But beloved recipes are meant to be made one’s own, and so many people have created variations on this excellent staple. In fact, check out this video from NYT Cooking where they cook the original, and two variations of the famous Plum Torte. And if you’d like to do a really deep dive, here are 5 Ways to Adapt the Famous Plum Torte recipe.
This week we’ve decided to add our own special twists to the mix! Anthony makes his more “almondy” with the addition of almond flour and extract, while Elizabeth subs cornmeal for part of the flour, and adds Cognac to “goose” her version.
THE PLUM TORTE (ANTHONY’S VERSION)
AU: So here’s how it usually goes in our house: I start buying different fruits/veggies as they pop up at the farmers markets around town. As soon as I bring home a few peaches, Josh typically (and enthusiastically) inquires “IS IT PLUM TORTE TIME YET?!?”
The man loves this dessert. It’s probably one of his top 5 favorites.
EK: Now that I have made it, I know why he is asking!
AU: I love it because it’s so easy to put together… perfect for a last-minute dessert, or something to serve to overnight guests in the morning with their coffee/tea.
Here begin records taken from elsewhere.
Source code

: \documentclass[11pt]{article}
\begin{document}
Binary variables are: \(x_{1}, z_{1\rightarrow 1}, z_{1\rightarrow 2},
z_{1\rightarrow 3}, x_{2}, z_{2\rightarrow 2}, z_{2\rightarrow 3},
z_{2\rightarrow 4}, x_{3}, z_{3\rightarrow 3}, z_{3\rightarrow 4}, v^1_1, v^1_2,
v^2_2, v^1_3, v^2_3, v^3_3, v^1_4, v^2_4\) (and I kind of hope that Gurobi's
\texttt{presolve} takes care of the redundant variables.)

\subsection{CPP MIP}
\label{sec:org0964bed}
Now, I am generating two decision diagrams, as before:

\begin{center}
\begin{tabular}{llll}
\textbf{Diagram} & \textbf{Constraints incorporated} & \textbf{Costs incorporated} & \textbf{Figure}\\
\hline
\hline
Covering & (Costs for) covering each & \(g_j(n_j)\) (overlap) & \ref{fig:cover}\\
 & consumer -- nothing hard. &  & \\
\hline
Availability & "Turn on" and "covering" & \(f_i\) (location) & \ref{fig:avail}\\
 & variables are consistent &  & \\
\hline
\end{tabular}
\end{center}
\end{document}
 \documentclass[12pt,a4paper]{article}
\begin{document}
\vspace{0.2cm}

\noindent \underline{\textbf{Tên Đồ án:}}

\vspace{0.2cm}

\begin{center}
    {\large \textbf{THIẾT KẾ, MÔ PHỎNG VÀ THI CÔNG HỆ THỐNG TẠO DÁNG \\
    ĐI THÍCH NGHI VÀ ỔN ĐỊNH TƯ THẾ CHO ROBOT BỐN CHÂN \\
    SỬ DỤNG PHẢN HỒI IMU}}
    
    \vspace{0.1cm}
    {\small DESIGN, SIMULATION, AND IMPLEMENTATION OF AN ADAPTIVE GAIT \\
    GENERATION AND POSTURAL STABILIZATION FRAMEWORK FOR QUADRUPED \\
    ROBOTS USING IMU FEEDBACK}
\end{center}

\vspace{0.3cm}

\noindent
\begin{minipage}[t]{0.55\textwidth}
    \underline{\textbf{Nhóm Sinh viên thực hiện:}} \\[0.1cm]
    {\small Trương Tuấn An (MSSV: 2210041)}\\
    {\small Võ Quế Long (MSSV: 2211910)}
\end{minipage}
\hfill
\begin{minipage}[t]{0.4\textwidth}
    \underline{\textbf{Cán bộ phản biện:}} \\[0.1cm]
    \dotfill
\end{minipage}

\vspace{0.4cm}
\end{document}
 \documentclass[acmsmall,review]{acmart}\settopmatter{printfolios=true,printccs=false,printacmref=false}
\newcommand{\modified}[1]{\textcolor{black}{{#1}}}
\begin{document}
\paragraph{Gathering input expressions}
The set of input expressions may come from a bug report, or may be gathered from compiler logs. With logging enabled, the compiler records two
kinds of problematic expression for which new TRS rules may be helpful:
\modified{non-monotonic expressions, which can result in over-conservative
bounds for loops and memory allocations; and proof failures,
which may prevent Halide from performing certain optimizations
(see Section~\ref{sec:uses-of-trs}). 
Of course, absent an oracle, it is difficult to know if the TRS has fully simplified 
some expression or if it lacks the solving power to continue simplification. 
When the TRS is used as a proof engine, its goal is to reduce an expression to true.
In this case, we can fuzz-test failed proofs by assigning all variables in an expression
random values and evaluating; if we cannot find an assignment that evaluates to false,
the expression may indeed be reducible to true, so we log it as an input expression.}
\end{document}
It’s endlessly adaptable (as you can see above), and it’s almost completely—pardon my French—unfuckupable!
Much like Taylor Swift’s seminal album, RED, the original doesn’t need any changes… but like, don’t we love RED (Taylor’s Version) so much?? You can put this cake together in the time it takes to listen to the 10-minute version of “All Too Well.”
So here are the little tweaks I make to the OG Plum Torte:
Sugar - The original calls for 1 cup of sugar (the NYT has since updated to only call for 3/4 cup). I split that smaller amount into 1/2 cup of white sugar, and 1/4 cup of light brown sugar.
Flour - Instead of just using all-purpose flour, I swapped some of it for Almond Flour (like this one from Bob’s Red Mill).
Cinnamon - The original recipe calls for a sprinkling of cinnamon on top of the cake, before you put it in the oven to bake. I think that’s bonkers, because why wouldn’t you want that cinnamon evenly distributed throughout the cake?! I combine it with the dry ingredients.
Extracts - I add both vanilla (because who doesn’t love vanilla?) and a touch of almond extract to add some oomph to the almond flavor of the cake. Be very cautious with almond extract, as adding too much will make your cake taste like potpourri.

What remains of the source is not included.